With no change in energy the charged particles in a magnetic field will follow a circular path. In the cyclotron, energy is applied to the particles as they cross the gap between the dees and so they are accelerated (at the typical sub-relativistic speeds used) and will increase in mass as they approach the speed of light. Either of these effects (increased velocity or increased mass) will increase the radius of the circle and so the path will be a spiral.
(The particles move in a spiral, because a current of electrons or ions, flowing perpendicular to a magnetic field, experiences a perpendicular force. The charged particles move freely in a vacuum, so the particles follow a spiral path.)
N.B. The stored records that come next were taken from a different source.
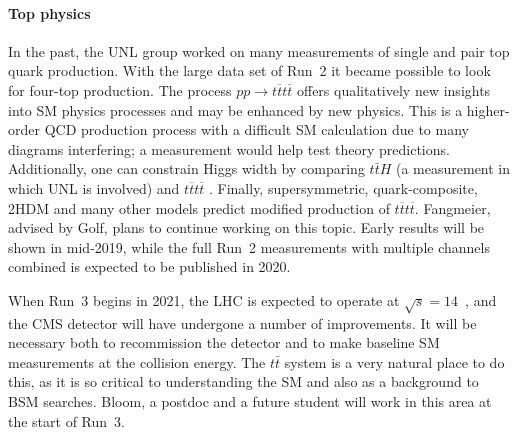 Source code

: \paragraph{Top physics}
%

In the past, the UNL group worked on many measurements of single and pair top quark production. With the large data set of Run~2 it became possible to look for four-top production. The process $pp\to t\overline{t}t\overline{t}$ offers qualitatively new insights into SM physics processes and may be enhanced by new physics. This is a higher-order QCD production process with a difficult SM calculation due to many diagrams interfering; a measurement would help test theory predictions. Additionally, one can constrain Higgs width by comparing $t\bar{t}H$ (a measurement in which UNL is involved) and $t\overline{t}t\overline{t}$ \cite{bib:Higgs-width-tttt}. Finally, supersymmetric, quark-composite, 2HDM and many other models predict modified production of $t\overline{t}t\overline{t}$. Fangmeier, advised by Golf, plans to continue working on this topic. Early results will be shown in mid-2019, while the full Run~2 measurements with multiple channels combined is expected to be published in 2020.

When Run~3 begins in 2021, the LHC is expected to operate at $\sqrt{s} = 14$~\TeV, and the CMS detector will have undergone a number of improvements.  It will be necessary both to recommission the detector and to make 
baseline SM measurements at the collision energy.  The $t\bar{t}$ system is a very natural place to do this, as it is so critical to understanding the SM and also as a background to BSM searches.  
%
Bloom, a postdoc and a future student will work in this area at the start of Run~3.

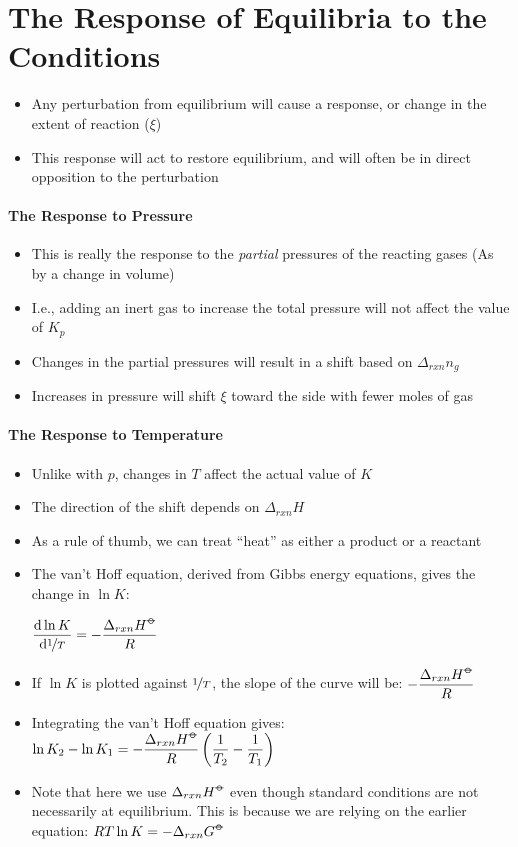 \documentclass[12pt, openany, letterpaper]{memoir}
\begin{document}
\section{The Response of Equilibria to the Conditions}
\begin{itemize}
	\item Any perturbation from equilibrium will cause a response, or change in the extent of reaction ($\xi$)
	\item This response will act to restore equilibrium, and will often be in direct opposition to the perturbation
\end{itemize}
\paragraph{The Response to Pressure}
\begin{itemize}
	\item This is really the response to the \emph{partial} pressures of the reacting gases (As by a change in volume)
	\item I.e., adding an inert gas to increase the total pressure will not affect the value of $K_{p}$
	\item Changes in the partial pressures will result in a shift based on $\Delta_{rxn}n_{g}$
	\item Increases in pressure will shift $\xi$ toward the side with fewer moles of gas
\end{itemize}
\paragraph{The Response to Temperature}
\begin{itemize}
	\item Unlike with $p$, changes in $T$ affect the actual value of $K$
	\item The direction of the shift depends on $\Delta_{rxn}H$
	\item As a rule of thumb, we can treat “heat” as either a product or a reactant
	\item The van't Hoff equation, derived from Gibbs energy equations, gives the change in $\ln K$:

	      $\dfrac{\mathrm{d}\ln K}{\mathrm{d}\nicefrac{1}{T}} = -\dfrac{\Delta_{rxn}H^{\std}}{R}$
	\item If $\ln K$ is plotted against $\nicefrac{1}{T}$, the slope of the curve will be: $-\dfrac{\Delta_{rxn}H^{\std}}{R}$
	\item Integrating the van't Hoff equation gives: $\ln K_2 - \ln K_1 = -\dfrac{\Delta_{rxn}H^{\std}}{R}\left(\dfrac{1}{T_2}-\dfrac{1}{T_1}\right)$
	\item Note that here we use $\Delta_{rxn}H^{\std}$ even though standard conditions are not necessarily at equilibrium. This is because we are relying on the earlier equation: $RT\ln K = -\Delta_{rxn}G^{\std}$
\end{itemize}
\end{document}
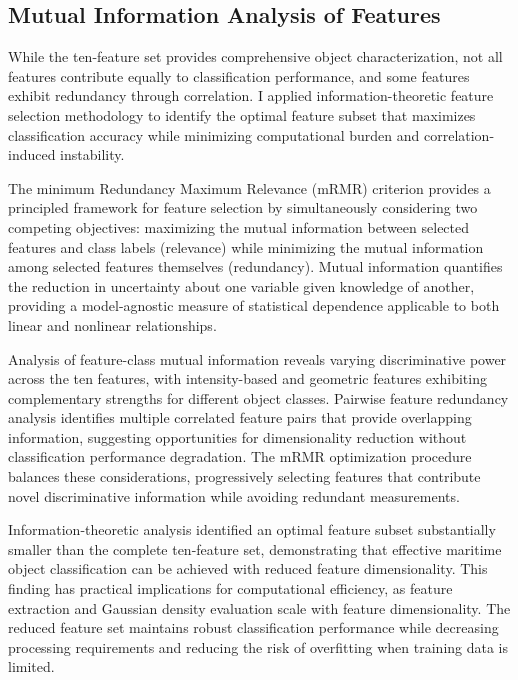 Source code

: \documentclass{erauthesis}
\begin{document}
\subsection{Mutual Information Analysis of Features} \label{sec:gbcache_MI_features}

While the ten-feature set provides comprehensive object characterization, not all features contribute equally to classification performance, and some features exhibit redundancy through correlation.
I applied information-theoretic feature selection methodology to identify the optimal feature subset that maximizes classification accuracy while minimizing computational burden and correlation-induced instability.

The minimum Redundancy Maximum Relevance (mRMR) criterion provides a principled framework for feature selection by simultaneously considering two competing objectives: maximizing the mutual information between selected features and class labels (relevance) while minimizing the mutual information among selected features themselves (redundancy).
Mutual information quantifies the reduction in uncertainty about one variable given knowledge of another, providing a model-agnostic measure of statistical dependence applicable to both linear and nonlinear relationships.

Analysis of feature-class mutual information reveals varying discriminative power across the ten features, with intensity-based and geometric features exhibiting complementary strengths for different object classes.
Pairwise feature redundancy analysis identifies multiple correlated feature pairs that provide overlapping information, suggesting opportunities for dimensionality reduction without classification performance degradation.
The mRMR optimization procedure balances these considerations, progressively selecting features that contribute novel discriminative information while avoiding redundant measurements.

Information-theoretic analysis identified an optimal feature subset substantially smaller than the complete ten-feature set, demonstrating that effective maritime object classification can be achieved with reduced feature dimensionality.
This finding has practical implications for computational efficiency, as feature extraction and Gaussian density evaluation scale with feature dimensionality.
The reduced feature set maintains robust classification performance while decreasing processing requirements and reducing the risk of overfitting when training data is limited.
\end{document}
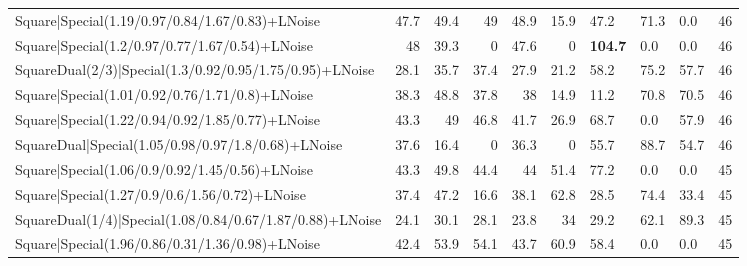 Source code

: \begin{tabular}{lrrrrrlllr}
 Square|Special(1.19/0.97/0.84/1.67/0.83)+LNoise                 &            47.7 &            49.4 &            49   &            48.9 &           15.9 & 47.2            & 71.3           & 0.0            &           46 \\
 Square|Special(1.2/0.97/0.77/1.67/0.54)+LNoise                  &            48   &            39.3 &             0   &            47.6 &            0   & \textbf{104.7}  & 0.0            & 0.0            &           46 \\
 SquareDual(2/3)|Special(1.3/0.92/0.95/1.75/0.95)+LNoise         &            28.1 &            35.7 &            37.4 &            27.9 &           21.2 & 58.2            & 75.2           & 57.7           &           46 \\
 Square|Special(1.01/0.92/0.76/1.71/0.8)+LNoise                  &            38.3 &            48.8 &            37.8 &            38   &           14.9 & 11.2            & 70.8           & 70.5           &           46 \\
 Square|Special(1.22/0.94/0.92/1.85/0.77)+LNoise                 &            43.3 &            49   &            46.8 &            41.7 &           26.9 & 68.7            & 0.0            & 57.9           &           46 \\
 SquareDual|Special(1.05/0.98/0.97/1.8/0.68)+LNoise              &            37.6 &            16.4 &             0   &            36.3 &            0   & 55.7            & 88.7           & 54.7           &           46 \\
 Square|Special(1.06/0.9/0.92/1.45/0.56)+LNoise                  &            43.3 &            49.8 &            44.4 &            44   &           51.4 & 77.2            & 0.0            & 0.0            &           45 \\
 Square|Special(1.27/0.9/0.6/1.56/0.72)+LNoise                   &            37.4 &            47.2 &            16.6 &            38.1 &           62.8 & 28.5            & 74.4           & 33.4           &           45 \\
 SquareDual(1/4)|Special(1.08/0.84/0.67/1.87/0.88)+LNoise        &            24.1 &            30.1 &            28.1 &            23.8 &           34   & 29.2            & 62.1           & 89.3           &           45 \\
 Square|Special(1.96/0.86/0.31/1.36/0.98)+LNoise                 &            42.4 &            53.9 &            54.1 &            43.7 &           60.9 & 58.4            & 0.0            & 0.0            &           45 \\

\end{tabular}
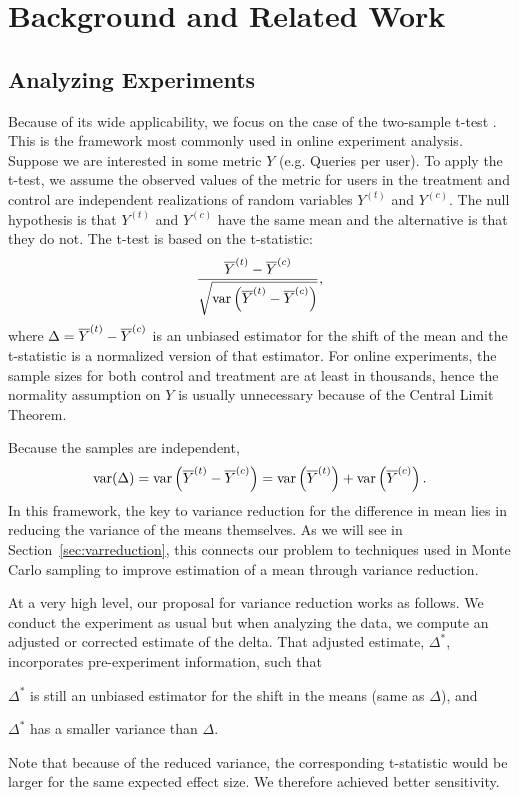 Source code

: \documentclass{sig-alternate}
\begin{document}
\section{Background and Related Work}
\subsection{Analyzing Experiments}
Because of its wide applicability, we focus on the case of the two-sample t-test \citep{studentt,allofstat}. This is the framework most commonly used in online experiment analysis. Suppose we are interested in some metric $Y$ (e.g. Queries per user). To apply the t-test, we assume the observed values of the metric for users in the treatment and control are independent realizations of random variables $Y^{(t)}$ and $Y^{(c)}$. The null hypothesis is that $Y^{(t)}$ and $Y^{(c)}$ have the same mean and the alternative is that they do not. 
The t-test is based on the t-statistic: 
\begin{align}\label{zstat}
\frac{\overline{Y}^{(t)} - \overline{Y}^{(c)}}{\sqrt{\mathrm{var} \left(\overline{Y}^{(t)} - \overline{Y}^{(c)}\right)}},
\end{align}
where $\Delta=\overline{Y}^{(t)} - \overline{Y}^{(c)}$ is an unbiased estimator for the shift of the mean and the t-statistic is a normalized version of that estimator. 
For online experiments, the sample sizes for both control and treatment are at least in thousands, hence the normality assumption on $Y$ is usually unnecessary because of the Central Limit Theorem.

Because the samples are independent, $$\mathrm{var}(\Delta)=\mathrm{var} \left(\overline{Y}^{(t)} - \overline{Y}^{(c)}\right) = \mathrm{var}\left(\overline{Y}^{(t)}\right)+\mathrm{var}\left(\overline{Y}^{(c)}\right).$$ 
In this framework, the key to variance reduction for the difference in mean lies in reducing the variance of the means themselves. As we will see in Section~\ref{sec:varreduction}, this connects our problem to techniques used in Monte Carlo sampling to improve estimation of a mean through variance reduction. 

At a very high level, our proposal for variance reduction works as follows. We conduct the experiment as usual but when analyzing the data, we compute an adjusted or corrected estimate of the delta. That adjusted estimate, $\Delta^*$, incorporates pre-experiment information, such that 
\begin{compactitem}
\item $\Delta^*$ is still an unbiased estimator for the shift in the means (same as $\Delta$), and
\item $\Delta^*$ has a smaller variance than $\Delta$. 
\end{compactitem}
Note that because of the reduced variance, the corresponding t-statistic would be larger for the same expected effect size. We therefore achieved better sensitivity.
\end{document}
The radius will increase until the particles hit a target at the perimeter of the vacuum chamber. Various materials may be used for the target, and the collisions will create secondary particles which may be guided outside of the cyclotron and into instruments for analysis. The results will enable the calculation of various properties, such as the mean spacing between atoms and the creation of various collision products. Subsequent chemical and particle analysis of the target material may give insight into nuclear transmutation of the elements used in the target.
For several decades, cyclotrons were the best source of high-energy beams for nuclear physics experiments; several cyclotrons are still in use for this type of research.
Cyclotrons can be used to treat cancer. Ion beams from cyclotrons can be used, as in proton therapy, to penetrate the body and kill tumors by radiation damage, while minimizing damage to healthy tissue along their path.
Cyclotron beams can be used to bombard other atoms to produce short-lived positron-emitting isotopes suitable for PET imaging.
60-inch cyclotron, circa 1939, showing a beam of accelerated ions (likely protons or deuterons) escaping the accelerator and ionizing the surrounding air causing a blue glow. This phenomenon of air ionization is analogous to the one responsible for producing the "blue flash" infamously noted by witnesses of criticality accidents. Though the effect is often mistaken for Cherenkov radiation, this is not the case.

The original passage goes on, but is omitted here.